▶ [What you should do] Return the entries exactly. Images are not part of the copy.

[[ Supplied material open ]]

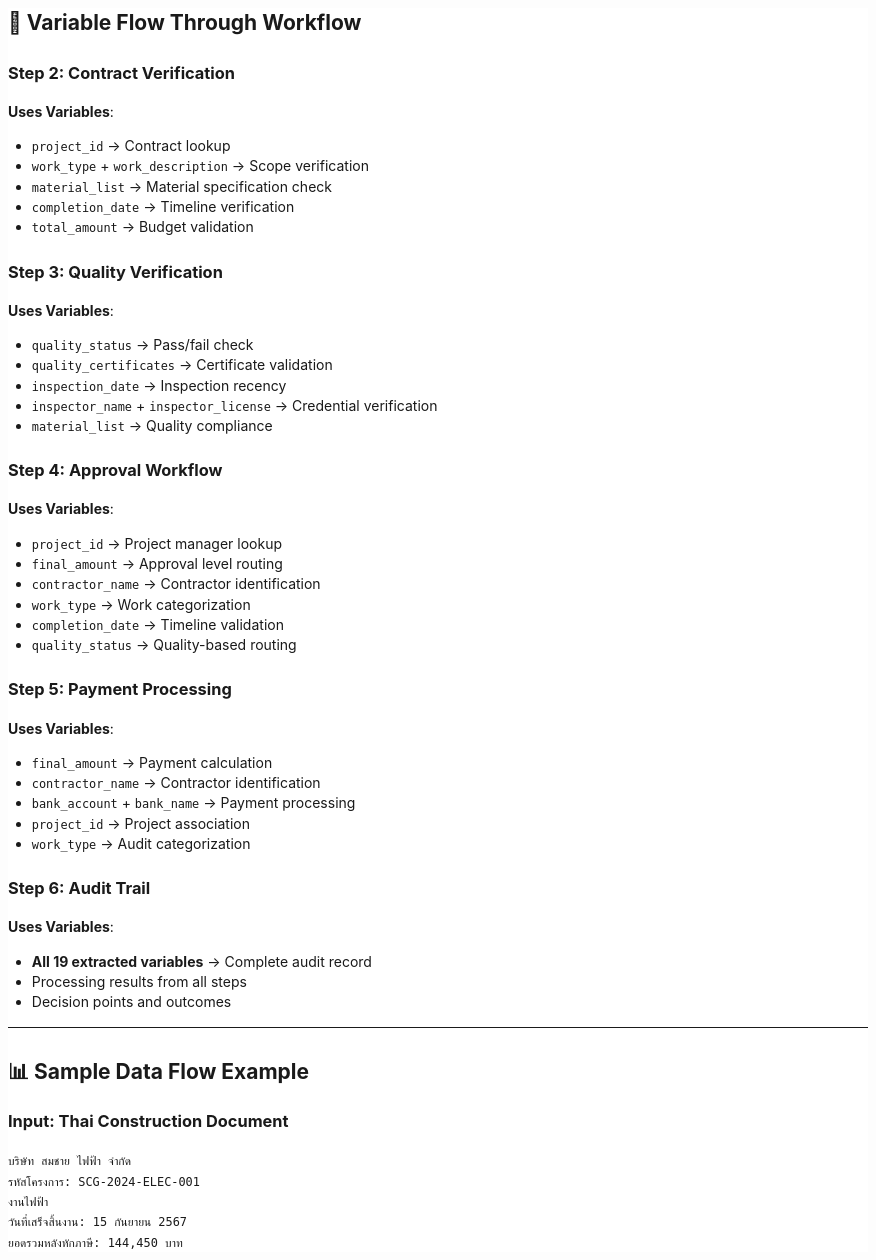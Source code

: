 
## 🔗 Variable Flow Through Workflow

### **Step 2: Contract Verification**
**Uses Variables**:
- `project_id` → Contract lookup
- `work_type` + `work_description` → Scope verification
- `material_list` → Material specification check
- `completion_date` → Timeline verification
- `total_amount` → Budget validation

### **Step 3: Quality Verification**
**Uses Variables**:
- `quality_status` → Pass/fail check
- `quality_certificates` → Certificate validation
- `inspection_date` → Inspection recency
- `inspector_name` + `inspector_license` → Credential verification
- `material_list` → Quality compliance

### **Step 4: Approval Workflow**
**Uses Variables**:
- `project_id` → Project manager lookup
- `final_amount` → Approval level routing
- `contractor_name` → Contractor identification
- `work_type` → Work categorization
- `completion_date` → Timeline validation
- `quality_status` → Quality-based routing

### **Step 5: Payment Processing**
**Uses Variables**:
- `final_amount` → Payment calculation
- `contractor_name` → Contractor identification
- `bank_account` + `bank_name` → Payment processing
- `project_id` → Project association
- `work_type` → Audit categorization

### **Step 6: Audit Trail**
**Uses Variables**:
- **All 19 extracted variables** → Complete audit record
- Processing results from all steps
- Decision points and outcomes

---

## 📊 Sample Data Flow Example

### **Input**: Thai Construction Document
```
บริษัท สมชาย ไฟฟ้า จำกัด
รหัสโครงการ: SCG-2024-ELEC-001
งานไฟฟ้า
วันที่เสร็จสิ้นงาน: 15 กันยายน 2567
ยอดรวมหลังหักภาษี: 144,450 บาท
```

[[ Supplied material closed ]]

▶ [Task output]
Source code

: 
## 🔗 Variable Flow Through Workflow

### **Step 2: Contract Verification**
**Uses Variables**:
- `project_id` → Contract lookup
- `work_type` + `work_description` → Scope verification
- `material_list` → Material specification check
- `completion_date` → Timeline verification
- `total_amount` → Budget validation

### **Step 3: Quality Verification**
**Uses Variables**:
- `quality_status` → Pass/fail check
- `quality_certificates` → Certificate validation
- `inspection_date` → Inspection recency
- `inspector_name` + `inspector_license` → Credential verification
- `material_list` → Quality compliance

### **Step 4: Approval Workflow**
**Uses Variables**:
- `project_id` → Project manager lookup
- `final_amount` → Approval level routing
- `contractor_name` → Contractor identification
- `work_type` → Work categorization
- `completion_date` → Timeline validation
- `quality_status` → Quality-based routing

### **Step 5: Payment Processing**
**Uses Variables**:
- `final_amount` → Payment calculation
- `contractor_name` → Contractor identification
- `bank_account` + `bank_name` → Payment processing
- `project_id` → Project association
- `work_type` → Audit categorization

### **Step 6: Audit Trail**
**Uses Variables**:
- **All 19 extracted variables** → Complete audit record
- Processing results from all steps
- Decision points and outcomes

---

## 📊 Sample Data Flow Example

### **Input**: Thai Construction Document
```
บริษัท สมชาย ไฟฟ้า จำกัด
รหัสโครงการ: SCG-2024-ELEC-001
งานไฟฟ้า
วันที่เสร็จสิ้นงาน: 15 กันยายน 2567
ยอดรวมหลังหักภาษี: 144,450 บาท
```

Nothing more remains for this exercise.